まず最初に、気になっていること、やりたいこと、やらなければならないことを全部紙に書き出すという作業があります。「収集」という最初のステップです。これは、かなり時間がかかりますが、最初だけです。次からは、入ってきた仕事だけを順次片付ければいいのですから。先日紹介した「Life Hacks PRESS ~デジタル世代の「カイゼン」術~
このときに注意しなければならないことは、カテゴリに分けたりしないで、とにかく無秩序にたくさん出して出して、最後まで出し切るということです。私の場合は118件の項目が書き出されましたが、これは少ない方なのではないでしょうか。というのも、今の私は仕事をだいぶセーブしているからです。フルタイムで働いている人は、数百もの項目が出てくると思います。
そうすると、どういう感じか。
GTDの基本的な前提のひとつに「人間の頭は当てにならないシステムである」というのがあります。これに関連して、「百式」の田口元さんは、「脳とはフォルダーを開いてみるたびにファイルがあったりなかったりするコンピューターみたいなものだ」というたとえを書いていて、私は思わず声を出して笑ってしまいました。これに倣って「収集」が終わったときの感じを表現すると、「いつ停電になってメモリが初期化されてもいいという安心感」と言ってもいいと思いますね。

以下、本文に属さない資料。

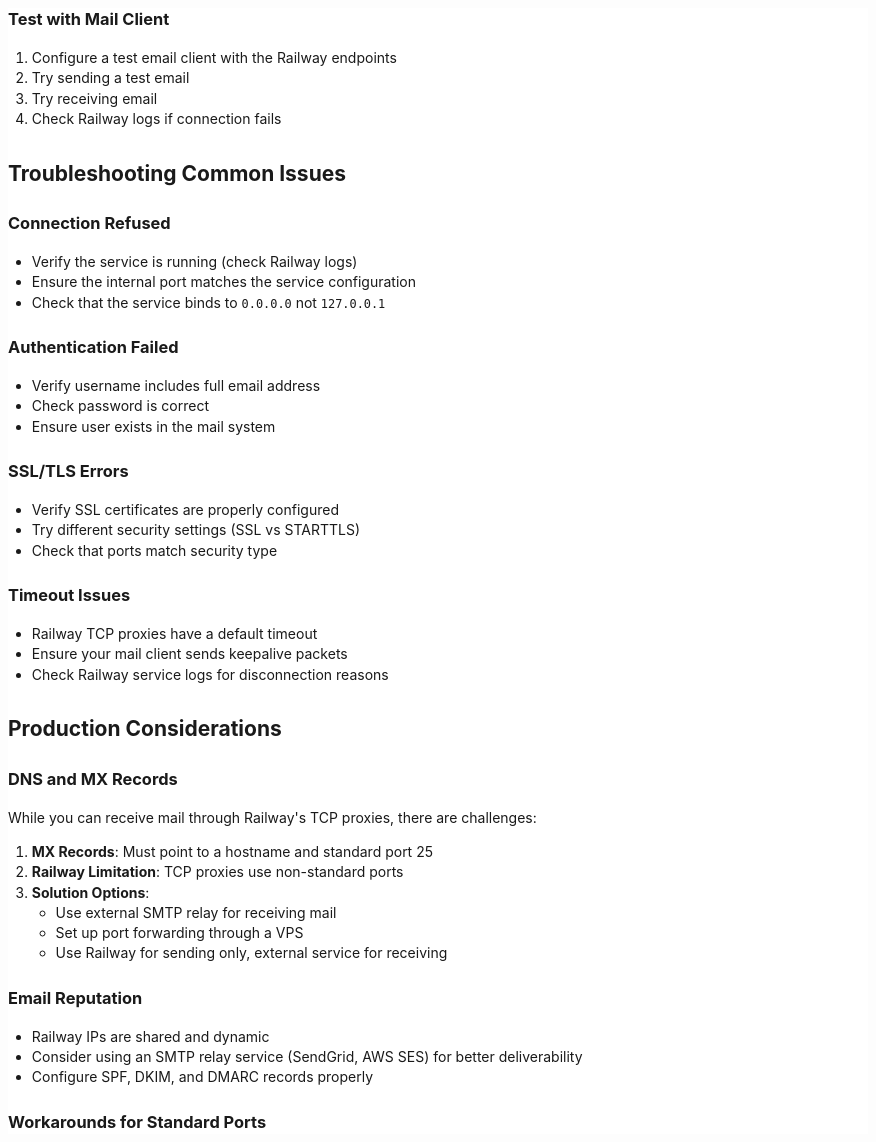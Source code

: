 ### Test with Mail Client
1. Configure a test email client with the Railway endpoints
2. Try sending a test email
3. Try receiving email
4. Check Railway logs if connection fails

## Troubleshooting Common Issues

### Connection Refused
- Verify the service is running (check Railway logs)
- Ensure the internal port matches the service configuration
- Check that the service binds to `0.0.0.0` not `127.0.0.1`

### Authentication Failed
- Verify username includes full email address
- Check password is correct
- Ensure user exists in the mail system

### SSL/TLS Errors
- Verify SSL certificates are properly configured
- Try different security settings (SSL vs STARTTLS)
- Check that ports match security type

### Timeout Issues
- Railway TCP proxies have a default timeout
- Ensure your mail client sends keepalive packets
- Check Railway service logs for disconnection reasons

## Production Considerations

### DNS and MX Records

While you can receive mail through Railway's TCP proxies, there are challenges:

1. **MX Records**: Must point to a hostname and standard port 25
2. **Railway Limitation**: TCP proxies use non-standard ports
3. **Solution Options**:
   - Use external SMTP relay for receiving mail
   - Set up port forwarding through a VPS
   - Use Railway for sending only, external service for receiving

### Email Reputation

- Railway IPs are shared and dynamic
- Consider using an SMTP relay service (SendGrid, AWS SES) for better deliverability
- Configure SPF, DKIM, and DMARC records properly

### Workarounds for Standard Ports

モンゴルにいると電圧が不安定なもので、しょっちゅう作りかけの書類を失うという事態に陥っていました。そのために、いつ電源がなくなってもいいように、一行書いては「ctrl+s」とするのが習慣になってしまいました。習慣になっているとは言っても、文書作成中は心のどこかに「定期上書き保存プログラム」が常駐していて、それが余計なメモリを消費しているような感じがありました。いや、実は、そんなこと意識していなかったんですが、GTDの「収集」をやってみて、それが開放されると、分かるんですよね。
そう、本当にメモリが開放されたようなすっきり感があります。それは、もう忘れてもいいからです。だって、書き出してあるんですから。ハードディスクに保存したので、停電になっても大丈夫なんです。これは安心です。
この後、書き出した項目をフローチャートに従って処理していくのですが、それはまた後ほど。